ZURICH (Reuters) - A panel of experts set up to advise the Swiss government on tax will recommend adopting an exchange of bank client data with the European Union, Swiss radio SRF reported on Thursday, citing a confidential report from the group.
The 13-member panel led by former top government economist Aymo Brunetti was established by the government in December to define Switzerland's strategy in tax disputes with other countries.
In a report, due to be examined by the government on Friday, the commission recommends that Switzerland should offer an automatic exchange of information on EU citizens suspected of hiding untaxed money in Swiss bank accounts to all EU countries, SRF said in an audio broadcast available on its website.
The commission said Switzerland would in exchange obtain better access to European markets for its banks, threatened by an upcoming overhaul of EU markets rules, SRF said, citing two unnamed sources.
The Swiss finance ministry declined to comment.
Switzerland, the world's biggest home for offshore assets, has come under pressure to share more information with governments in the United States and Europe which are hunting tax dodgers.

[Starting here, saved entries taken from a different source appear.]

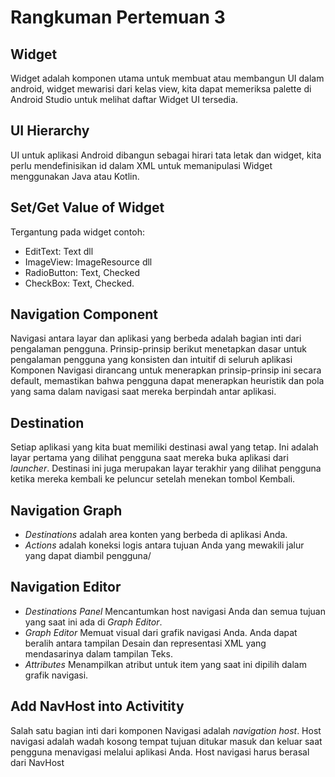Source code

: # Rangkuman Pertemuan 3

## Widget
Widget adalah komponen utama untuk membuat atau membangun UI dalam android, widget mewarisi dari kelas view, kita dapat memeriksa palette di Android Studio untuk melihat daftar Widget UI tersedia.

## UI Hierarchy
UI untuk aplikasi Android dibangun sebagai hirari tata letak dan widget, kita perlu mendefinisikan id dalam XML untuk memanipulasi Widget menggunakan Java atau Kotlin.

## Set/Get Value of Widget
Tergantung pada widget
contoh:
- EditText: Text dll 
- ImageView: ImageResource dll
- RadioButton: Text, Checked
- CheckBox: Text, Checked.

## Navigation Component
Navigasi antara layar dan aplikasi yang berbeda adalah bagian inti dari pengalaman pengguna. Prinsip-prinsip berikut menetapkan dasar untuk pengalaman pengguna yang konsisten dan intuitif di seluruh aplikasi Komponen Navigasi dirancang untuk menerapkan prinsip-prinsip ini secara default, memastikan bahwa pengguna dapat menerapkan heuristik dan pola yang sama dalam navigasi saat mereka berpindah antar aplikasi. 

## Destination
Setiap aplikasi yang kita buat memiliki destinasi awal yang tetap. Ini adalah layar pertama yang dilihat pengguna saat mereka buka aplikasi dari _launcher_. Destinasi ini juga merupakan layar terakhir yang dilihat pengguna ketika mereka kembali ke peluncur setelah menekan tombol Kembali.

## Navigation Graph
- _Destinations_ adalah area konten yang berbeda di aplikasi Anda.
- _Actions_ adalah koneksi logis antara tujuan Anda yang mewakili jalur yang dapat diambil pengguna/

## Navigation Editor
- _Destinations Panel_ Mencantumkan host navigasi Anda dan semua tujuan yang saat ini ada di _Graph Editor_.
- _Graph Editor_ Memuat visual dari grafik navigasi Anda. Anda dapat beralih antara tampilan Desain dan representasi XML yang mendasarinya dalam tampilan Teks.
- _Attributes_ Menampilkan atribut untuk item yang saat ini dipilih dalam grafik navigasi.

## Add NavHost into Activitity
Salah satu bagian inti dari komponen Navigasi adalah _navigation host_. Host navigasi adalah wadah kosong tempat tujuan ditukar masuk dan keluar saat pengguna menavigasi melalui aplikasi Anda. Host navigasi harus berasal dari NavHost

Though cracks have emerged in Switzerland's outright rejection of sharing data on foreign depositors, the issue remains deeply divisive among Swiss politicians and it could take years to forge a consensus.
The EU official in charge of tax policy, Algirdas Semeta, will meet Swiss Finance Minister Eveline Widmer-Schlumpf in Bern on Monday to discuss swapping information.
A tax dispute with the United States is also at a crucial stage, with the Swiss parliament examining a law designed to end Swiss banks' legal troubles with U.S. authorities.